Tenho pouco a falar sobre a engenheira Gilcélia Figueiredo. Embora tenha muitos motivos para não esquecer da “figura” pública chamada Gilgélia Figueiredo. Petista de carteirinha, mas com uma visão crítica que poucos da sua seara fazem questão de expor. Não esperava outra atitude de Gilcélia, a não ser a entrega do cargo de secretária municipal em João Pessoa, após a saída do prefeito Luciano Cartaxo do PT.
Gilcélia lutou, tentou convencer o prefeito a mudar de ideia, mas tudo em vão. Tentou não para manter o cargo ou para “chalerar” o chefe, como outros fizeram, mas para evitar o esfacelamento do PT, partido que ajudou a fundar. Não deu certo.

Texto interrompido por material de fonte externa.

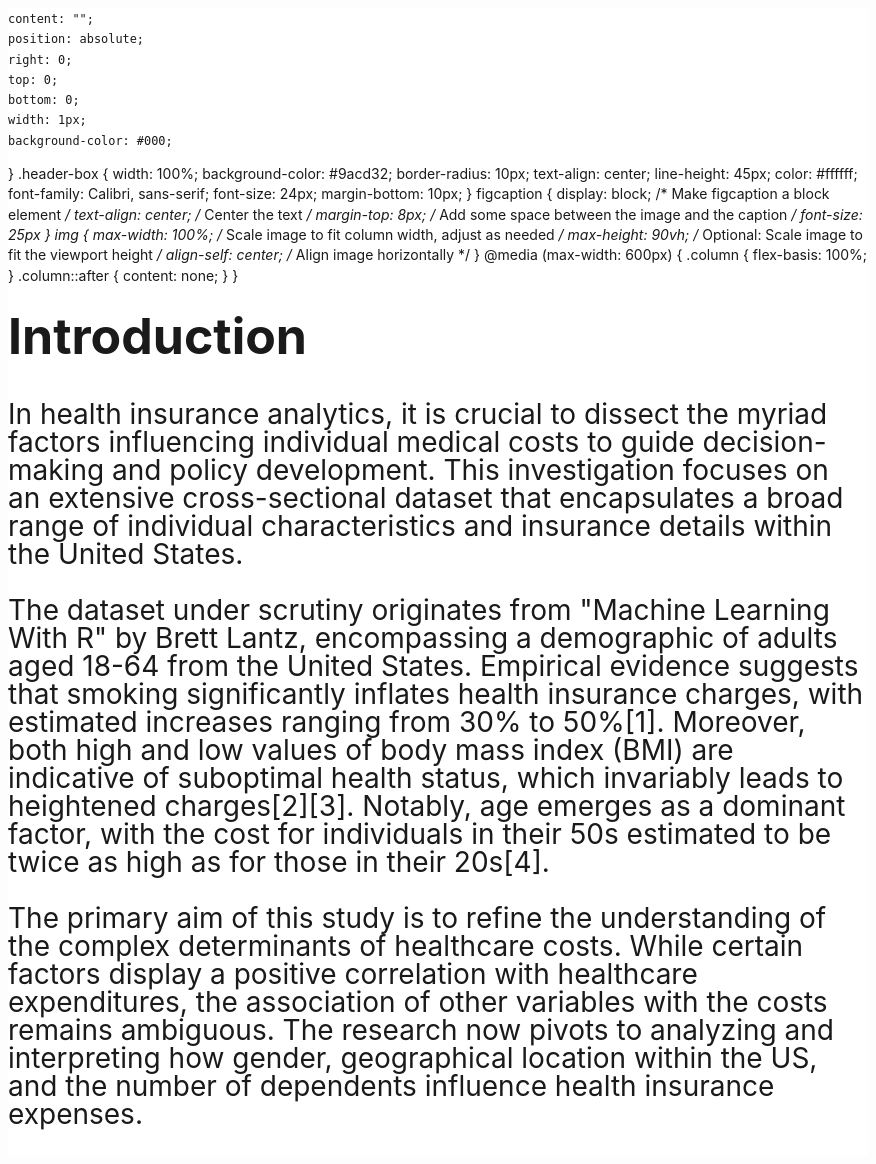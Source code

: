     content: "";
    position: absolute;
    right: 0;
    top: 0;
    bottom: 0;
    width: 1px;
    background-color: #000;
  }
  .header-box {
    width: 100%;
    background-color: #9acd32;
    border-radius: 10px;
    text-align: center;
    line-height: 45px;
    color: #ffffff;
    font-family: Calibri, sans-serif;
    font-size: 24px;
    margin-bottom: 10px;
  }
  figcaption {
  display: block; /* Make figcaption a block element */
  text-align: center; /* Center the text */
  margin-top: 8px; /* Add some space between the image and the caption */
  font-size: 25px
  }
  img {
    max-width: 100%; /* Scale image to fit column width, adjust as needed */
    max-height: 90vh; /* Optional: Scale image to fit the viewport height */
    align-self: center; /* Align image horizontally */
  }
  @media (max-width: 600px) {
    .column {
      flex-basis: 100%;
    }
    .column::after {
      content: none;
    }
  }
</style>
</head>
<body>

<div class="container">
  <div class="column">
    <div class="header-box" style="font-size: 50px">
      <b>Introduction</b>
    </div>
    <p style="font-size: 28px; line-height: 1;">
      In health insurance analytics, it is crucial to dissect the myriad factors influencing individual medical costs to guide decision-making and policy development. This investigation focuses on an extensive cross-sectional dataset that encapsulates a broad range of individual characteristics and insurance details within the United States.
      <br></br>The dataset under scrutiny originates from "Machine Learning With R" by Brett Lantz, encompassing a demographic of adults aged 18-64 from the United States. Empirical evidence suggests that smoking significantly inflates health insurance charges, with estimated increases ranging from 30% to 50%[1]. Moreover, both high and low values of body mass index (BMI) are indicative of suboptimal health status, which invariably leads to heightened charges[2][3]. Notably, age emerges as a dominant factor, with the cost for individuals in their 50s estimated to be twice as high as for those in their 20s[4].
      <br></br>The primary aim of this study is to refine the understanding of the complex determinants of healthcare costs. While certain factors display a positive correlation with healthcare expenditures, the association of other variables with the costs remains ambiguous. The research now pivots to analyzing and interpreting how gender, geographical location within the US, and the number of dependents influence health insurance expenses.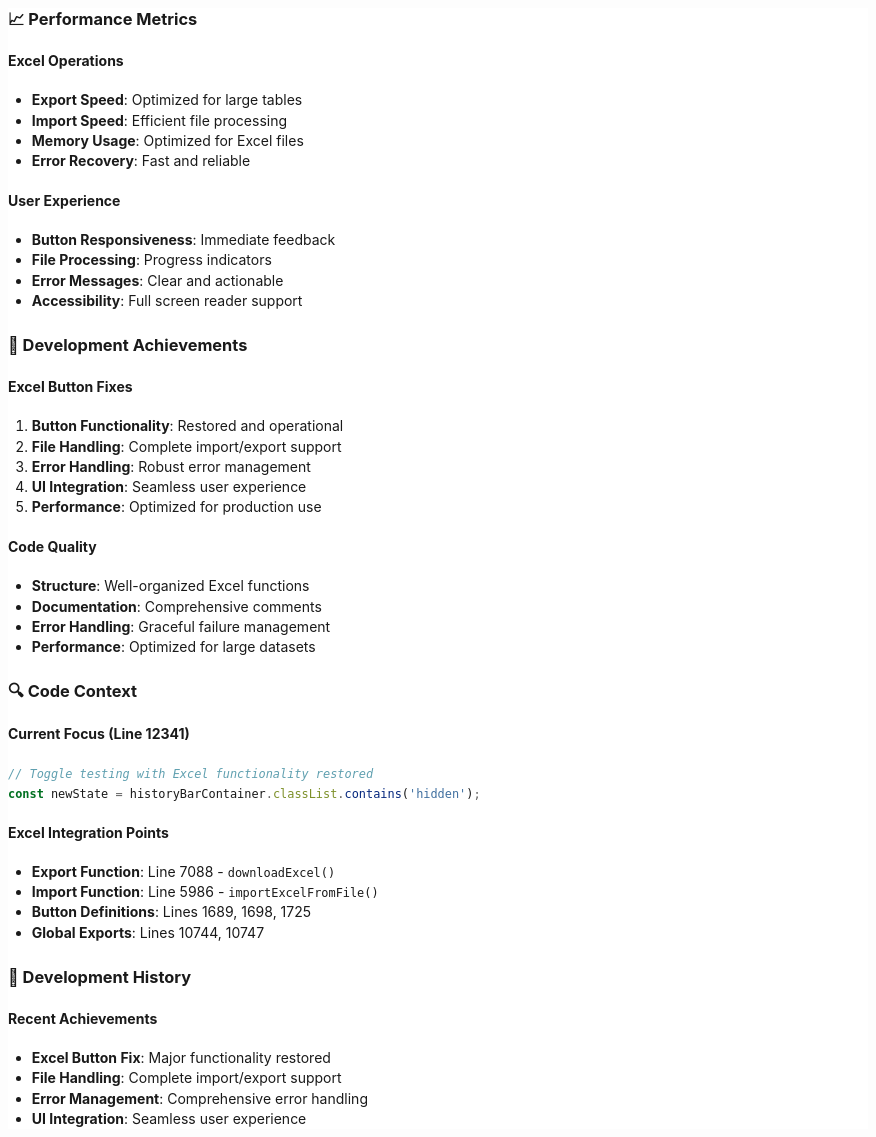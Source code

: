 ### 📈 Performance Metrics

#### Excel Operations
- **Export Speed**: Optimized for large tables
- **Import Speed**: Efficient file processing
- **Memory Usage**: Optimized for Excel files
- **Error Recovery**: Fast and reliable

#### User Experience
- **Button Responsiveness**: Immediate feedback
- **File Processing**: Progress indicators
- **Error Messages**: Clear and actionable
- **Accessibility**: Full screen reader support

### 🎯 Development Achievements

#### Excel Button Fixes
1. **Button Functionality**: Restored and operational
2. **File Handling**: Complete import/export support
3. **Error Handling**: Robust error management
4. **UI Integration**: Seamless user experience
5. **Performance**: Optimized for production use

#### Code Quality
- **Structure**: Well-organized Excel functions
- **Documentation**: Comprehensive comments
- **Error Handling**: Graceful failure management
- **Performance**: Optimized for large datasets

### 🔍 Code Context

#### Current Focus (Line 12341)
```javascript
// Toggle testing with Excel functionality restored
const newState = historyBarContainer.classList.contains('hidden');
```

#### Excel Integration Points
- **Export Function**: Line 7088 - `downloadExcel()`
- **Import Function**: Line 5986 - `importExcelFromFile()`
- **Button Definitions**: Lines 1689, 1698, 1725
- **Global Exports**: Lines 10744, 10747

### 📝 Development History

#### Recent Achievements
- **Excel Button Fix**: Major functionality restored
- **File Handling**: Complete import/export support
- **Error Management**: Comprehensive error handling
- **UI Integration**: Seamless user experience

A saída de Cartaxo para o PSD e o rompimento com o prefeito foram inevitáveis.
Não restou outra alternativa: Gilcélia entregou o cargo w, entre Cartaxo e o PT, tomou a decisão óbvia. Ficou com quem conviveu quase que a vida toda. Quanto ao cargo:depois aparece outro. Se não aparecer, o PT sempre terá a guerreira, batalhadora e persistente Gilcélia.
Isso sim é exemplo de partidarismo. O resto é conversa fiada.